Ask-Anything VideoChat2-text basline

Hello,

Thank you for putting out this amazing set of models, datasets and evals! Is it possible to release the code and details for the VideoChat2-text baseline from your paper? I am studying some properties of video understanding and benchmarks and this baseline might be important!

Best, Benno

Jul 19 '24 15:07 BennoKrojer

Good question! In my experiments, I just input the zero image for VideoChat2-text. For example, changing the code in the demo.ipynb

img_list.append(image_emb) # original image
img_list.append(torch.zeros_like(image_emb)) # zero image

Jul 20 '24 01:07 Andy1621

Thank you! I will try that out

Jul 22 '24 19:07 BennoKrojer

@Andy1621 In the paper you say: "“VideoChat2text” denotes the model receiving blank videos and excludes LoRA tuning, relying solely on the LLM’s capacity for responses". Does that mean you ran the stage 2 model and not stage 3? Do you have any more details on whether the rest was the same such as prompting?

Jul 25 '24 14:07 BennoKrojer

I ran both Stage 2 and Stage 3 models in our pipeline, but with zero-out video input, but the results look quite different to the paper unfortunately. We were able to reproduce the normal however up to 1-2% margin.

We would be very grateful if you can share any more details!
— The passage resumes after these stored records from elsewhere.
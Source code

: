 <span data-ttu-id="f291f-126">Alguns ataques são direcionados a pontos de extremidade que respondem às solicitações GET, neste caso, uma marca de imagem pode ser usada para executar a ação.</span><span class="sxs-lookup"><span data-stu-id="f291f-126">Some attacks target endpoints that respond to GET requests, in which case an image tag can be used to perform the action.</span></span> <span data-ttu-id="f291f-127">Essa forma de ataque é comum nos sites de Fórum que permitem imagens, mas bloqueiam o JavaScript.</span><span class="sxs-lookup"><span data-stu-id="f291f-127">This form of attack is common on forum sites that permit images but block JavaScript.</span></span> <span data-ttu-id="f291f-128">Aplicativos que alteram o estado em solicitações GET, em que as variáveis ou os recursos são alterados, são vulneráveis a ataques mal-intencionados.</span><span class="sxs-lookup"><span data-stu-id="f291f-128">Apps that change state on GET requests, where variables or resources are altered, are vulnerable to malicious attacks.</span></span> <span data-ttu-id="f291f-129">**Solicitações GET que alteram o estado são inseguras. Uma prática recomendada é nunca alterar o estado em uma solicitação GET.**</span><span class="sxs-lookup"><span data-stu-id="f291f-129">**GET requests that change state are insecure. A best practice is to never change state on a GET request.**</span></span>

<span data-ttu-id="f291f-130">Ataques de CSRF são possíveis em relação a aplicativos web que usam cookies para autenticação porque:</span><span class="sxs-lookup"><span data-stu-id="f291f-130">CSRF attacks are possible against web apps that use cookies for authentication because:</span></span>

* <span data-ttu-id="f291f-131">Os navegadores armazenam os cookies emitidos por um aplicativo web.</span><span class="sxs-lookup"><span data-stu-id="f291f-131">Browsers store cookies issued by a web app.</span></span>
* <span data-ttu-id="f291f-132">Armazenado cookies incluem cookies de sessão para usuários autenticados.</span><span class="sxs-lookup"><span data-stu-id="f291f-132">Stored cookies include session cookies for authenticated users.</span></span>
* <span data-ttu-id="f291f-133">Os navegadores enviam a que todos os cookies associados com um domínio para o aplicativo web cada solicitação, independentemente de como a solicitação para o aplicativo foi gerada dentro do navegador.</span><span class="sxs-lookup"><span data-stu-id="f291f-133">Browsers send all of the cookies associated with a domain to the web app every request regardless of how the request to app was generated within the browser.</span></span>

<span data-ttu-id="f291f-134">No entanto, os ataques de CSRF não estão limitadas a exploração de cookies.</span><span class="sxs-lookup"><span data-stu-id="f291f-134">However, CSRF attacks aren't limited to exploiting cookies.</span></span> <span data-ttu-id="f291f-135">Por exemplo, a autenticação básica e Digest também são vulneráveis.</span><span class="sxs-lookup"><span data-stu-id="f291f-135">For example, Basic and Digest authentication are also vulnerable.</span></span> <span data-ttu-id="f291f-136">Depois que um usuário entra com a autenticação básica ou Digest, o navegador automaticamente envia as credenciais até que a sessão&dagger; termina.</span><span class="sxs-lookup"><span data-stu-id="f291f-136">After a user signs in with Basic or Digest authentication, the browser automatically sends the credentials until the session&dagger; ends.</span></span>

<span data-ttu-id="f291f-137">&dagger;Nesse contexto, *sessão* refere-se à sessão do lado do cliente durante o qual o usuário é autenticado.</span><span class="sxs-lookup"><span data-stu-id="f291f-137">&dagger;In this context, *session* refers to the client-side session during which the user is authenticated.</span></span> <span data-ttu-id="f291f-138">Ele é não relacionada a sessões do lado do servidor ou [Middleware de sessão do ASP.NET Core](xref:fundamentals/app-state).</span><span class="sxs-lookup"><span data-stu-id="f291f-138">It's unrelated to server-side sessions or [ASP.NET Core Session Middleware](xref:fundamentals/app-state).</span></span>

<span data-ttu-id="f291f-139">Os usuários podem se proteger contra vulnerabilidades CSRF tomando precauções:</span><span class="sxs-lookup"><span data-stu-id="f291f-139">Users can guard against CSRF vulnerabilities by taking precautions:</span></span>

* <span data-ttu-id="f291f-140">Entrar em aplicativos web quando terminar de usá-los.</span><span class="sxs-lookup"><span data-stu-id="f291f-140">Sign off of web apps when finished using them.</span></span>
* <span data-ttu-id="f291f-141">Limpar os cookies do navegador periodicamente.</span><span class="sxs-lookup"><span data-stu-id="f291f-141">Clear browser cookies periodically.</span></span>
Jul 25 '24 18:07 BennoKrojer

@Andy1621 In the paper you say: "“VideoChat2text” denotes the model receiving blank videos and excludes LoRA tuning, relying solely on the LLM’s capacity for responses". Does that mean you ran the stage 2 model and not stage 3? Do you have any more details on whether the rest was the same such as prompting?

Hi! Actually, we run Stage3 model, which is training without LoRA for a fair comparison.

Jul 29 '24 01:07 Andy1621

Interesting, thank you! Do you still have the weights somewhere for this?

Jul 29 '24 15:07 BennoKrojer

Please try this model without LoRA. I just found it from the previous model weights and haven't tested it~

Jul 30 '24 07:07 Andy1621

Hi, we will close this issue.

Feel free to contact us if you have other questions.

Oct 11 '24 07:10 yinanhe